_RECORD SET_
+---+
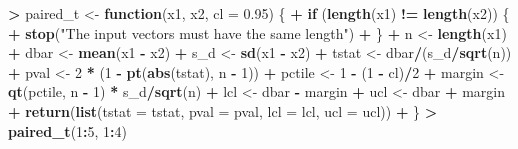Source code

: \documentclass[]{krantz}
\makeatletter
\newenvironment{Shaded}{\begin{snugshade}}{\end{snugshade}}
\newcommand{\ControlFlowTok}[1]{\textcolor[rgb]{0.27,0.27,0.27}{\textbf{#1}}}
\newcommand{\DataTypeTok}[1]{\textcolor[rgb]{0.27,0.27,0.27}{#1}}
\newcommand{\DecValTok}[1]{\textcolor[rgb]{0.06,0.06,0.06}{#1}}
\newcommand{\FloatTok}[1]{\textcolor[rgb]{0.06,0.06,0.06}{#1}}
\newcommand{\KeywordTok}[1]{\textcolor[rgb]{0.27,0.27,0.27}{\textbf{#1}}}
\newcommand{\NormalTok}[1]{#1}
\newcommand{\OperatorTok}[1]{\textcolor[rgb]{0.43,0.43,0.43}{\textbf{#1}}}
\newcommand{\StringTok}[1]{\textcolor[rgb]{0.5,0.5,0.5}{#1}}
\newenvironment{kframe}{%
\medskip{}
\setlength{\fboxsep}{.8em}
 \def\at@end@of@kframe{}%
 \ifinner\ifhmode%
  \def\at@end@of@kframe{\end{minipage}}%
  \begin{minipage}{\columnwidth}%
 \fi\fi%
 \def\FrameCommand##1{\hskip\@totalleftmargin \hskip-\fboxsep
 \colorbox{shadecolor}{##1}\hskip-\fboxsep
     \hskip-\linewidth \hskip-\@totalleftmargin \hskip\columnwidth}%
 \MakeFramed {\advance\hsize-\width
   \@totalleftmargin\z@ \linewidth\hsize
   \@setminipage}}%
 {\par\unskip\endMakeFramed%
 \at@end@of@kframe}
\renewenvironment{Shaded}{\begin{kframe}}{\end{kframe}}
\makeatother
\begin{document}
\begin{Shaded}
\begin{Highlighting}[]
\OperatorTok{>}\StringTok{ }\NormalTok{paired_t <-}\StringTok{ }\ControlFlowTok{function}\NormalTok{(x1, x2, }\DataTypeTok{cl =} \FloatTok{0.95}\NormalTok{) \{}
\OperatorTok{+}\StringTok{   }\ControlFlowTok{if}\NormalTok{ (}\KeywordTok{length}\NormalTok{(x1) }\OperatorTok{!=}\StringTok{ }\KeywordTok{length}\NormalTok{(x2)) \{}
\OperatorTok{+}\StringTok{     }\KeywordTok{stop}\NormalTok{(}\StringTok{"The input vectors  must have the same length"}\NormalTok{)}
\OperatorTok{+}\StringTok{   }\NormalTok{\}}
\OperatorTok{+}\StringTok{   }\NormalTok{n <-}\StringTok{ }\KeywordTok{length}\NormalTok{(x1)}
\OperatorTok{+}\StringTok{   }\NormalTok{dbar <-}\StringTok{ }\KeywordTok{mean}\NormalTok{(x1 }\OperatorTok{-}\StringTok{ }\NormalTok{x2)}
\OperatorTok{+}\StringTok{   }\NormalTok{s_d <-}\StringTok{ }\KeywordTok{sd}\NormalTok{(x1 }\OperatorTok{-}\StringTok{ }\NormalTok{x2)}
\OperatorTok{+}\StringTok{   }\NormalTok{tstat <-}\StringTok{ }\NormalTok{dbar}\OperatorTok{/}\NormalTok{(s_d}\OperatorTok{/}\KeywordTok{sqrt}\NormalTok{(n))}
\OperatorTok{+}\StringTok{   }\NormalTok{pval <-}\StringTok{ }\DecValTok{2} \OperatorTok{*}\StringTok{ }\NormalTok{(}\DecValTok{1} \OperatorTok{-}\StringTok{ }\KeywordTok{pt}\NormalTok{(}\KeywordTok{abs}\NormalTok{(tstat), n }\OperatorTok{-}\StringTok{ }\DecValTok{1}\NormalTok{))}
\OperatorTok{+}\StringTok{   }\NormalTok{pctile <-}\StringTok{ }\DecValTok{1} \OperatorTok{-}\StringTok{ }\NormalTok{(}\DecValTok{1} \OperatorTok{-}\StringTok{ }\NormalTok{cl)}\OperatorTok{/}\DecValTok{2}
\OperatorTok{+}\StringTok{   }\NormalTok{margin <-}\StringTok{ }\KeywordTok{qt}\NormalTok{(pctile, n }\OperatorTok{-}\StringTok{ }\DecValTok{1}\NormalTok{) }\OperatorTok{*}\StringTok{ }\NormalTok{s_d}\OperatorTok{/}\KeywordTok{sqrt}\NormalTok{(n)}
\OperatorTok{+}\StringTok{   }\NormalTok{lcl <-}\StringTok{ }\NormalTok{dbar }\OperatorTok{-}\StringTok{ }\NormalTok{margin}
\OperatorTok{+}\StringTok{   }\NormalTok{ucl <-}\StringTok{ }\NormalTok{dbar }\OperatorTok{+}\StringTok{ }\NormalTok{margin}
\OperatorTok{+}\StringTok{   }\KeywordTok{return}\NormalTok{(}\KeywordTok{list}\NormalTok{(}\DataTypeTok{tstat =}\NormalTok{ tstat, }\DataTypeTok{pval =}\NormalTok{ pval, }\DataTypeTok{lcl =}\NormalTok{ lcl, }\DataTypeTok{ucl =}\NormalTok{ ucl))}
\OperatorTok{+}\StringTok{ }\NormalTok{\}}
\OperatorTok{>}\StringTok{ }\KeywordTok{paired_t}\NormalTok{(}\DecValTok{1}\OperatorTok{:}\DecValTok{5}\NormalTok{, }\DecValTok{1}\OperatorTok{:}\DecValTok{4}\NormalTok{)}
\end{Highlighting}
\end{Shaded}
\end{document}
+---+
What's needed is every line above, retyped exactly and free of pictures.

_SOLUTION_
Source code

: \documentclass[]{krantz}
\makeatletter
\newenvironment{Shaded}{\begin{snugshade}}{\end{snugshade}}
\newcommand{\ControlFlowTok}[1]{\textcolor[rgb]{0.27,0.27,0.27}{\textbf{#1}}}
\newcommand{\DataTypeTok}[1]{\textcolor[rgb]{0.27,0.27,0.27}{#1}}
\newcommand{\DecValTok}[1]{\textcolor[rgb]{0.06,0.06,0.06}{#1}}
\newcommand{\FloatTok}[1]{\textcolor[rgb]{0.06,0.06,0.06}{#1}}
\newcommand{\KeywordTok}[1]{\textcolor[rgb]{0.27,0.27,0.27}{\textbf{#1}}}
\newcommand{\NormalTok}[1]{#1}
\newcommand{\OperatorTok}[1]{\textcolor[rgb]{0.43,0.43,0.43}{\textbf{#1}}}
\newcommand{\StringTok}[1]{\textcolor[rgb]{0.5,0.5,0.5}{#1}}
\newenvironment{kframe}{%
\medskip{}
\setlength{\fboxsep}{.8em}
 \def\at@end@of@kframe{}%
 \ifinner\ifhmode%
  \def\at@end@of@kframe{\end{minipage}}%
  \begin{minipage}{\columnwidth}%
 \fi\fi%
 \def\FrameCommand##1{\hskip\@totalleftmargin \hskip-\fboxsep
 \colorbox{shadecolor}{##1}\hskip-\fboxsep
     \hskip-\linewidth \hskip-\@totalleftmargin \hskip\columnwidth}%
 \MakeFramed {\advance\hsize-\width
   \@totalleftmargin\z@ \linewidth\hsize
   \@setminipage}}%
 {\par\unskip\endMakeFramed%
 \at@end@of@kframe}
\renewenvironment{Shaded}{\begin{kframe}}{\end{kframe}}
\makeatother
\begin{document}
\begin{Shaded}
\begin{Highlighting}[]
\OperatorTok{>}\StringTok{ }\NormalTok{paired_t <-}\StringTok{ }\ControlFlowTok{function}\NormalTok{(x1, x2, }\DataTypeTok{cl =} \FloatTok{0.95}\NormalTok{) \{}
\OperatorTok{+}\StringTok{   }\ControlFlowTok{if}\NormalTok{ (}\KeywordTok{length}\NormalTok{(x1) }\OperatorTok{!=}\StringTok{ }\KeywordTok{length}\NormalTok{(x2)) \{}
\OperatorTok{+}\StringTok{     }\KeywordTok{stop}\NormalTok{(}\StringTok{"The input vectors  must have the same length"}\NormalTok{)}
\OperatorTok{+}\StringTok{   }\NormalTok{\}}
\OperatorTok{+}\StringTok{   }\NormalTok{n <-}\StringTok{ }\KeywordTok{length}\NormalTok{(x1)}
\OperatorTok{+}\StringTok{   }\NormalTok{dbar <-}\StringTok{ }\KeywordTok{mean}\NormalTok{(x1 }\OperatorTok{-}\StringTok{ }\NormalTok{x2)}
\OperatorTok{+}\StringTok{   }\NormalTok{s_d <-}\StringTok{ }\KeywordTok{sd}\NormalTok{(x1 }\OperatorTok{-}\StringTok{ }\NormalTok{x2)}
\OperatorTok{+}\StringTok{   }\NormalTok{tstat <-}\StringTok{ }\NormalTok{dbar}\OperatorTok{/}\NormalTok{(s_d}\OperatorTok{/}\KeywordTok{sqrt}\NormalTok{(n))}
\OperatorTok{+}\StringTok{   }\NormalTok{pval <-}\StringTok{ }\DecValTok{2} \OperatorTok{*}\StringTok{ }\NormalTok{(}\DecValTok{1} \OperatorTok{-}\StringTok{ }\KeywordTok{pt}\NormalTok{(}\KeywordTok{abs}\NormalTok{(tstat), n }\OperatorTok{-}\StringTok{ }\DecValTok{1}\NormalTok{))}
\OperatorTok{+}\StringTok{   }\NormalTok{pctile <-}\StringTok{ }\DecValTok{1} \OperatorTok{-}\StringTok{ }\NormalTok{(}\DecValTok{1} \OperatorTok{-}\StringTok{ }\NormalTok{cl)}\OperatorTok{/}\DecValTok{2}
\OperatorTok{+}\StringTok{   }\NormalTok{margin <-}\StringTok{ }\KeywordTok{qt}\NormalTok{(pctile, n }\OperatorTok{-}\StringTok{ }\DecValTok{1}\NormalTok{) }\OperatorTok{*}\StringTok{ }\NormalTok{s_d}\OperatorTok{/}\KeywordTok{sqrt}\NormalTok{(n)}
\OperatorTok{+}\StringTok{   }\NormalTok{lcl <-}\StringTok{ }\NormalTok{dbar }\OperatorTok{-}\StringTok{ }\NormalTok{margin}
\OperatorTok{+}\StringTok{   }\NormalTok{ucl <-}\StringTok{ }\NormalTok{dbar }\OperatorTok{+}\StringTok{ }\NormalTok{margin}
\OperatorTok{+}\StringTok{   }\KeywordTok{return}\NormalTok{(}\KeywordTok{list}\NormalTok{(}\DataTypeTok{tstat =}\NormalTok{ tstat, }\DataTypeTok{pval =}\NormalTok{ pval, }\DataTypeTok{lcl =}\NormalTok{ lcl, }\DataTypeTok{ucl =}\NormalTok{ ucl))}
\OperatorTok{+}\StringTok{ }\NormalTok{\}}
\OperatorTok{>}\StringTok{ }\KeywordTok{paired_t}\NormalTok{(}\DecValTok{1}\OperatorTok{:}\DecValTok{5}\NormalTok{, }\DecValTok{1}\OperatorTok{:}\DecValTok{4}\NormalTok{)}
\end{Highlighting}
\end{Shaded}
\end{document}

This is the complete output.